Ihre bedeutendsten Werke sind:
- Rahel Varnhagen. Eine biografische Recherche. (1930)
- Elemente und Ursprünge totalitärer Herrschaft (1955)
- Eichmann in Jerusalem. Bericht von der Banalität des Bösen. (1963)
- Vita activa oder vom tätigen Leben. (1960)
Biographisches aus den o. a. Medien:
Zur Illustration ihrer Person aus „Was bleibt, sind Fragen“,
-Kapitel 2: 22:00 bis 23.33 Uhr über den Antisemitismus ihrer Kindheit.
-Kapitel 5: bis 1:04:25 über das Denken und Konsumieren.
Und zu ihr und ihrer Lebensauffassung an ihren treuen und vertrauten Freund Karl Jaspers aus „Ich will verstehen“,
-Palmville 10.8.1966, CD 2/Track 17
9. Lied: „Wo ein Mensch Vertrauen gibt“ (Singt von Hoffnung, Nr. 121)
10. Collage von Zitaten
(mit verschiedenen Sprecherinnen) dazwischen Musik zur Besinnung
(1) Die Liebe braucht den „Zwischenraum“, der nur entstehen kann, wenn jemand gelernt hat, dass er nicht allein, sondern nur gemeinsam mit anderen Menschen herausfinden kann, wer er ist und was ihn mit seinen Mitmenschen verbindet. Erst dann kommt es zu einem Gespräch, das nicht durch Erwartungen und feststehende Überzeugungen bestimmt ist, sondern in dem sich jeder zeigt, ohne Ängste und Vorbehalte. Ohne diesen Zwischenraum bleibt für Hannah Arendt jede Liebe „weltlos“. Sie ist nur Leidenschaft und verbrennt wie Stroh zwischen den Liebenden. [Prinz: Hannah Arendt]
(2) Von einer kollektiven Schuld oder Unschuld zu reden, hat keinen Sinn. So etwas gibt es nicht, schreibt sie, weil Schuld etwas ist, das nur einen einzelnen Menschen betreffen kann. Wenn sich jemand schuldig gemacht hat, dann ist es ein bestimmter Typ von Mensch, dessen sich die Nazis für ihre teuflischen Pläne bedienen konnten. Und dieser Typ ist kein Fanatiker, Sadist oder Lustmörder, es ist der gewöhnliche Familienvater, der „treu sorgende Hausvater“, dem die Sicherheit seines Privatlebens über alles geht. „Es hat sich herausgestellt, dass er durchaus bereit war, um der Pension, der Lebensversicherung, der gesicherten Existenz von Frau und Kindern willen Gesinnung, Ehre und menschliche Würde preiszugeben.“ [Prinz: Hannah Arendt]
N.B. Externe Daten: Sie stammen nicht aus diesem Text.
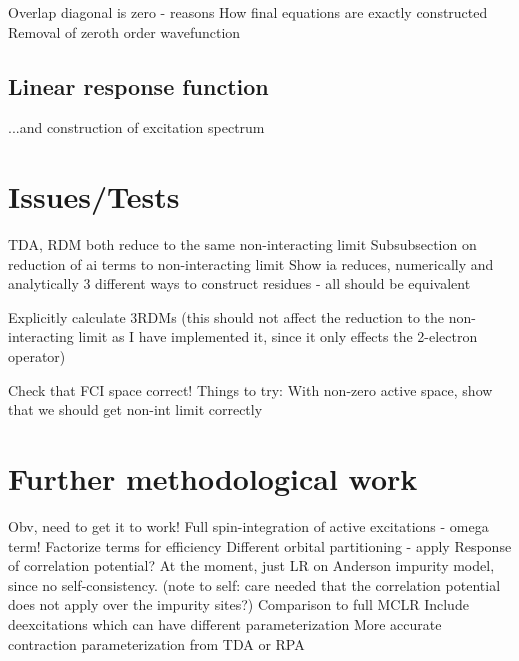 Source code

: \documentclass[a4paper,oneside,11pt]{article}
\numberwithin{equation}{section}
\begin{document}
Overlap diagonal is zero - reasons
How final equations are exactly constructed
Removal of zeroth order wavefunction
\subsection{Linear response function}
...and construction of excitation spectrum
\section{Issues/Tests}
TDA, RDM both reduce to the same non-interacting limit
Subsubsection on reduction of ai terms to non-interacting limit
Show ia reduces, numerically and analytically
3 different ways to construct residues - all should be equivalent

Explicitly calculate 3RDMs (this should not affect the reduction to the non-interacting limit as I have implemented it, since it only effects the 2-electron operator)

Check that FCI space correct!
Things to try: With non-zero active space, show that we should get non-int limit correctly
\section{Further methodological work}
Obv, need to get it to work!
Full spin-integration of active excitations
- omega term!
Factorize terms for efficiency
Different orbital partitioning - apply
Response of correlation potential? At the moment, just LR on Anderson impurity model, since no self-consistency. (note to self: care needed that the correlation potential does not apply over the impurity sites?)
Comparison to full MCLR
Include deexcitations which can have different parameterization
More accurate contraction parameterization from TDA or RPA
\end{document}
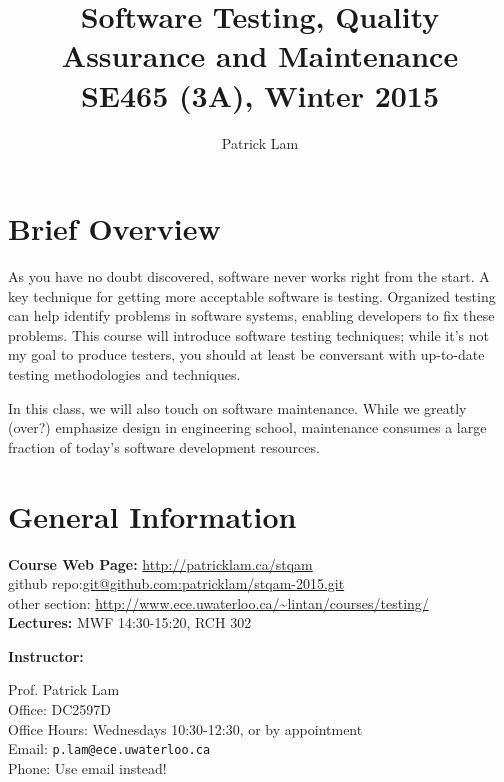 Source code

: \documentclass{article}
\begin{document}
\title{Software Testing, Quality Assurance and Maintenance\\SE465 (3A), Winter 2015}
\author{Patrick Lam}
\renewcommand{\today}{}
\maketitle
\vspace*{-2em}

\section*{Brief Overview}
As you have no doubt discovered, software never works right from the
start. A key technique for getting more acceptable software is
testing. Organized testing can help identify problems in software
systems, enabling developers to fix these problems.  This course will
introduce software testing techniques; while it's not my goal
to produce testers, you should at least be conversant
with up-to-date testing methodologies and techniques.

In this class, we will also touch on software maintenance. While we
greatly (over?) emphasize design in engineering school, maintenance
consumes a large fraction of today's software development resources.

\section*{General Information}

\noindent
\begin{tabbing}
  {\bf Course Web Page:} \= \url{http://patricklam.ca/stqam}\\
  github repo:\= \url{git@github.com:patricklam/stqam-2015.git}\\
  other section: \> \url{http://www.ece.uwaterloo.ca/~lintan/courses/testing/} \\
  {\bf Lectures:} \> MWF 14:30-15:20, RCH 302
\end{tabbing}

\noindent
{\bf Instructor:} \\

\noindent
\hspace*{2em} \begin{minipage}{.6\textwidth}
Prof. Patrick Lam\\
Office: DC2597D\\
Office Hours: Wednesdays 10:30-12:30, or by appointment\\
Email: {\tt p.lam@ece.uwaterloo.ca}\\
Phone: Use email instead!

\end{minipage} \\[1em]
\end{document}
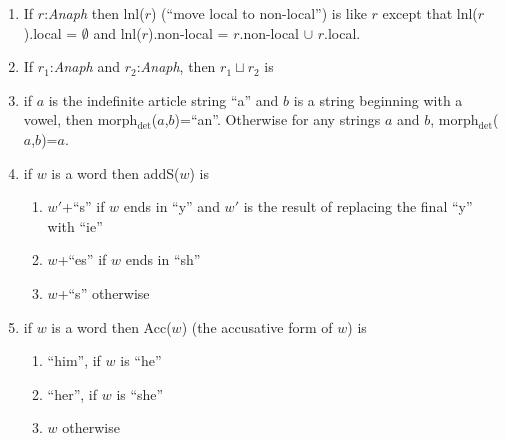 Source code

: \begin{enumerate}
\item If $r$:\textit{Anaph} then lnl($r$) (``move local to
  non-local'') is like $r$
  except that lnl($r$).local = $\emptyset$ and
  lnl($r$).non-local = $r$.non-local $\cup$ $r$.local. 

\item If $r_1$:\textit{Anaph} and $r_2$:\textit{Anaph}, then
  $r_1\sqcup r_2$ is
\begin{display}
\end{display}

 
\item if $a$ is the indefinite article string ``a'' and $b$ is a string
  beginning with a vowel, then
  morph$_{\mathrm{det}}$($a$,$b$)=``an''. Otherwise for any strings
  $a$ and $b$, morph$_{\mathrm{det}}$($a$,$b$)=$a$.

\item if $w$ is a word then addS($w$) is 
\begin{enumerate} 
 
\item $w'$+``s'' if $w$ ends in ``y'' and $w'$ is the result of
  replacing the final ``y'' with ``ie''
 
\item $w$+``es'' if $w$ ends in ``sh''

\item $w$+``s'' otherwise
 
\end{enumerate} 

\item if $w$ is a word then Acc($w$) (the accusative form of $w$) is
\begin{enumerate} 
 
\item ``him'', if $w$ is ``he'' 
 
\item ``her'', if $w$ is ``she'' 

\item  $w$ otherwise

\end{enumerate} 
  
  
 
\end{enumerate} 
  
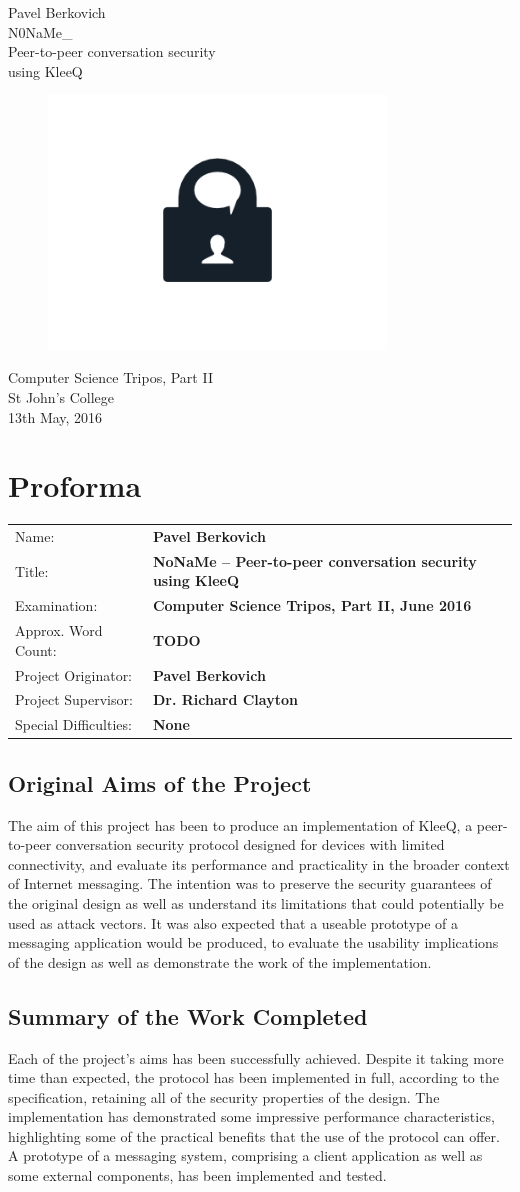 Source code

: \documentclass[a4paper, 12pt]{report}
\newcommand{\funkytt}{\fontfamily{AnonymousPro}\selectfont}
\newcommand*{\titleTH}{ %
\begingroup
\raggedleft
\thispagestyle{empty}
{\Large Pavel Berkovich}\\[0.167\textheight] \centering
{\huge{\funkytt N0NaMe\_}}\\[\baselineskip]
{\Large Peer-to-peer conversation security \\ using KleeQ} \\
\begin{figure}[h]
    \centering
    \includegraphics[width = 0.8\textwidth]{lock_chat.png} 
\end{figure}
{\large Computer Science Tripos, Part II}\\ \vspace{3mm}
{\large St John's College} \\ \vspace{3mm}
{\large 13th May, 2016}
\vfill
\clearpage
\endgroup}
\begin{document}
\titleTH


\chapter*{Proforma}
\begin{tabular}{l >{\bfseries}l}
    Name: & Pavel Berkovich \\
    Title: & NoNaMe -- Peer-to-peer conversation security using KleeQ \\
    Examination: & Computer Science Tripos, Part II, June 2016 \\
    Approx. Word Count: & {\color{red} TODO} \\
    Project Originator: & Pavel Berkovich \\
    Project Supervisor: & Dr. Richard Clayton \\
    Special Difficulties: & None
\end{tabular}

\section*{Original Aims of the Project}
The aim of this project has been to produce an implementation of KleeQ, a peer-to-peer conversation security protocol designed for devices with limited connectivity, and evaluate its performance and practicality in the broader context of Internet messaging. The intention was to preserve the security guarantees of the original design as well as understand its limitations that could potentially be used as attack vectors. It was also expected that a useable prototype of a messaging application would be produced, to evaluate the usability implications of the design as well as demonstrate the work of the implementation.

\section*{Summary of the Work Completed}

Each of the project's aims has been successfully achieved. Despite it taking more time than expected, the protocol has been implemented in full, according to the specification, retaining all of the security properties of the design. The implementation has demonstrated some impressive performance characteristics, highlighting some of the practical benefits that the use of the protocol can offer. A prototype of a messaging system, comprising a client application as well as some external components, has been implemented and tested. \\
\end{document}
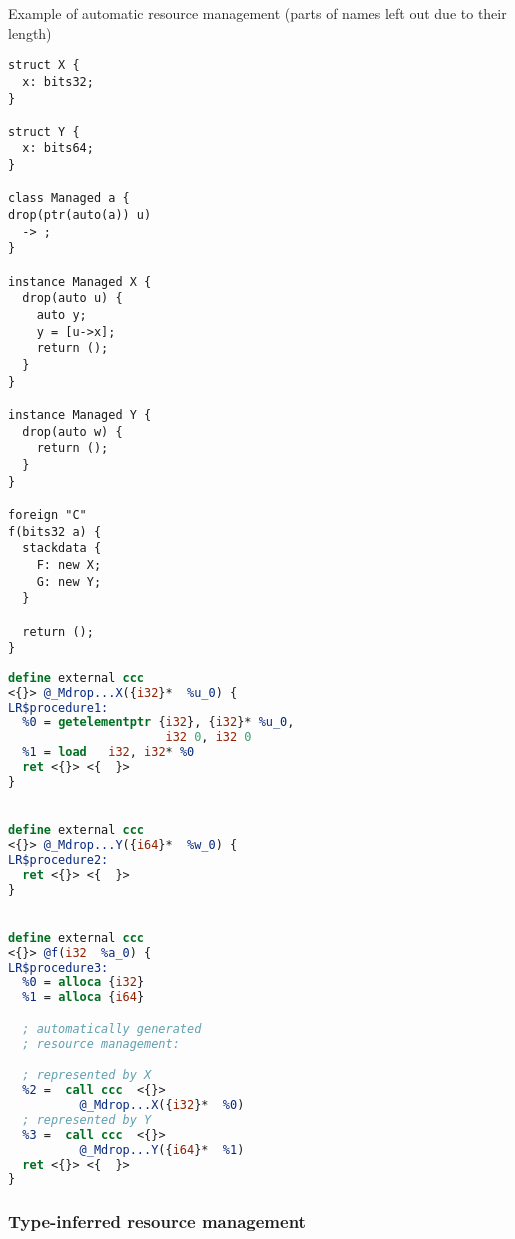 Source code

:\begin{listing}
    \small
    \caption{Example of automatic resource management (parts of names left out due to their length)}
    \label{lst:resource}
    \begin{center}
    \begin{minipage}{0.35\linewidth}
    \begin{lstlisting}
struct X {
  x: bits32;
}

struct Y {
  x: bits64;
}

class Managed a {
drop(ptr(auto(a)) u)
  -> ;
}

instance Managed X {
  drop(auto u) {
    auto y;
    y = [u->x];
    return ();
  }
}

instance Managed Y {
  drop(auto w) {
    return ();
  }
}

foreign "C"
f(bits32 a) {
  stackdata {
    F: new X;
    G: new Y;
  }

  return ();
}
    \end{lstlisting}
    \end{minipage}%
    \begin{minipage}{0.65\linewidth}
    \begin{lstlisting}[language=LLVM]
define external ccc
<{}> @_Mdrop...X({i32}*  %u_0) {
LR$procedure1:
  %0 = getelementptr {i32}, {i32}* %u_0,
                      i32 0, i32 0
  %1 = load   i32, i32* %0
  ret <{}> <{  }>
}


define external ccc
<{}> @_Mdrop...Y({i64}*  %w_0) {
LR$procedure2:
  ret <{}> <{  }>
}


define external ccc
<{}> @f(i32  %a_0) {
LR$procedure3:
  %0 = alloca {i32}
  %1 = alloca {i64}

  ; automatically generated
  ; resource management:

  ; represented by X
  %2 =  call ccc  <{}>
          @_Mdrop...X({i32}*  %0)
  ; represented by Y
  %3 =  call ccc  <{}>
          @_Mdrop...Y({i64}*  %1)
  ret <{}> <{  }>
}
    \end{lstlisting}
    \end{minipage}
    \end{center}
\end{listing}

\subsubsection{Type-inferred resource management}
(3) „Die Deutschen leben von der Lebenslüge und der Dummheit. Letztere stinkt zum Himmel“ [Hannah Arendt an Heinrich Blücher]
(4) „In dem Augenblick, wo ein Krieg schon der bloßen Vorstellung nach die Fortexistenz der Menschen auf Erden bedrohen kann, hat die Alternative zwischen Freiheit und Tod die alte Plausibilität verloren.“[…]
Die Frage stellt sich zweitens unweigerlich angesichts der ungeheuerlichen Entwicklung moderner Vernichtungs-möglichkeiten, deren Monopol die Staaten haben, die ohne dieses Staatsmonopol niemals zur Entfaltung gekommen wären (…) hier geht es nicht nur um Freiheit, sondern um das Leben, die Fortexistenz der Menschheit und vielleicht allen organischen Lebens auf der Erde. Die Frage, die hier entspringt, macht alle Politik fragwürdig; sie lässt es als fraglich erscheinen, ob unter modernen Bedingungen Politik und die Erhaltung des Lebens miteinander vereinbar sind, und sie hofft heimlich, die Menschen mögen ein Einsehen haben und auf irgendeine Weise die Politik abschaffen, bevor alle an der Politik zugrunde gegangen sind. [Arendt: Was ist Politik?]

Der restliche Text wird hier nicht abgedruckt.